Notei que na última terça-feira, 18, o colunista E. J. Dionne Jr, do Washington Post, havia sugerido ao presidente Bush que inserisse no seu discurso de posse uma reflexão sobre o direito de todas as pessoas na América ter uma participação na riqueza da nação. Que se criasse um fundo a partir de uma expansão do imposto sobre a herança, que seria destinado a prover cada cidadão com uma parte da riqueza nacional.

Pois sem ter ainda desenvolvido o tema, nem especificado os detalhes de como será feita a sua proposta, Bush disse algo nessa linha: ''No ideal de liberdade da América, os cidadãos encontram a dignidade e a segurança da independência econômica, em vez de estar trabalhando na fronteira da subsistência. E agora vamos estender essa visão, reformando grandes instituições para servir às necessidades de nosso tempo. De prover a todo americano uma parte na promessa e no futuro de nosso pais, vamos levar os melhores padrões para nossas escolas e vamos criar uma sociedade em que todos tenham uma propriedade''.
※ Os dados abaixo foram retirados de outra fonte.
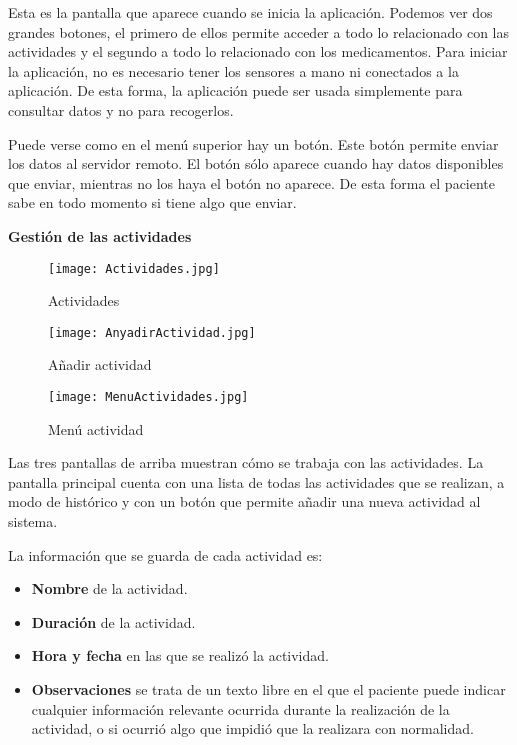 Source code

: Esta es la pantalla que aparece cuando se inicia la aplicación. Podemos ver dos grandes botones, el primero de ellos permite acceder a todo lo relacionado con las actividades y el segundo a todo lo relacionado con los medicamentos. Para iniciar la aplicación, no es necesario tener los sensores a mano ni conectados a la aplicación. De esta forma, la aplicación puede ser usada simplemente para consultar datos y no para recogerlos.
\newline

Puede verse como en el menú superior hay un botón. Este botón permite enviar los datos al servidor remoto. El botón sólo aparece cuando hay datos disponibles que enviar, mientras no los haya el botón no aparece. De esta forma el paciente sabe en todo momento si tiene algo que enviar.
\newline

{\bf Gestión de las actividades}
\newline
\begin{figure}[!htb]
  \texttt{[image: Actividades.jpg]}
  \caption{Actividades}
  \label{Actividades}
\endminipage\hfill
{}
  \texttt{[image: AnyadirActividad.jpg]}
  \caption{Añadir actividad}
  \label{Añadir actividad}
\endminipage\hfill
{}%
  \texttt{[image: MenuActividades.jpg]}
  \caption{Menú actividad}
  \label{Menú actividad}
\endminipage
\end{figure}

Las tres pantallas de arriba muestran cómo se trabaja con las actividades. La pantalla principal cuenta con una lista de todas las actividades que se realizan, a modo de histórico y con un botón que permite añadir una nueva actividad al sistema.
\newline

La información que se guarda de cada actividad es:

\begin{itemize}
	\item {\bf Nombre} de la actividad.
	\item {\bf Duración} de la actividad.
	\item {\bf Hora y fecha} en las que se realizó la actividad.
	\item {\bf Observaciones} se trata de un texto libre en el que el paciente puede indicar cualquier información relevante ocurrida durante la realización de la actividad, o si ocurrió algo que impidió que la realizara con normalidad.
\end{itemize}

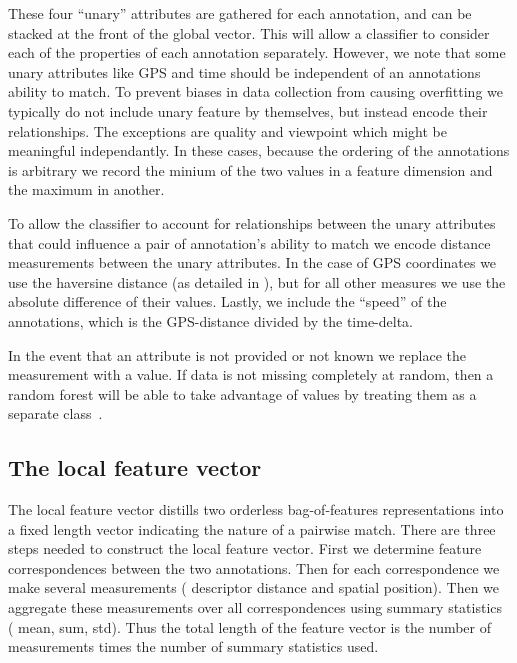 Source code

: These four ``unary'' attributes are gathered for each annotation, and can be
  stacked at the front of the global vector.
This will allow a classifier to consider each of the properties of each
  annotation separately.
However, we note that some unary attributes like GPS and time should be
  independent of an annotations ability to match.
To prevent biases in data collection from causing overfitting we typically do
  not include unary feature by themselves, but instead encode their
  relationships.
The exceptions are quality and viewpoint which might be meaningful
  independantly.
In these cases, because the ordering of the annotations is arbitrary we record
  the minium of the two values in a feature dimension and the maximum in
  another.

To allow the classifier to account for relationships between the unary
  attributes that could influence a pair of annotation's ability to match we
  encode distance measurements between the unary attributes.
In the case of GPS coordinates we use the haversine distance (as detailed in
  ), but for all other measures we use the absolute
  difference of their values.
Lastly, we include the ``speed'' of the annotations, which is the GPS-distance
  divided by the time-delta.

In the event that an attribute is not provided or not known we replace the
  measurement with a \nan{} value.
If data is not missing completely at random, then a random forest will be able
  to take advantage of \nan{} values by treating them as a separate
  class~\cite{ding_investigation_2010}.


\subsection{The local feature vector}
The local feature vector distills two orderless bag-of-features
  representations into a fixed length vector indicating the nature of a pairwise
  match.
There are three steps needed to construct the local feature vector.
First we determine feature correspondences between the two annotations.
Then for each correspondence we make several measurements (\eg{} descriptor
  distance and spatial position).
Then we aggregate these measurements over all correspondences using summary
  statistics (\eg{} mean, sum, std).
Thus the total length of the feature vector is the number of measurements
  times the number of summary statistics used.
Um dos maiores estudiosos do sistema de seguridade social e de transferências de renda dos EUA, Robert Greenstein, comentou comigo sobre seu receio de que o presidente Bush fará uma proposta de reforma do sistema, visando a sua privatização, o que poderá significar um grande retrocesso. As palavras proferidas por Bush em sua posse, entretanto, poderão significar um caminho inesperado. Não seria a primeira vez que um presidente conservador estaria fazendo uma proposta surpreendentemente progressista. Ocorreu com o presidente Richard Nixon, quando convidou o ex-assessor de John Kennedy e Lyndon Johnson, Daniel Patrick Moynihan, para formular o Plano de Assistência à Família, em 1969, que garantiria uma renda a todos os americanos, através de um imposto de renda negativo. Se o presidente Bush quiser de fato unificar e pacificar melhor o seu país e o mundo, terá que, de fato, surpreender bastante.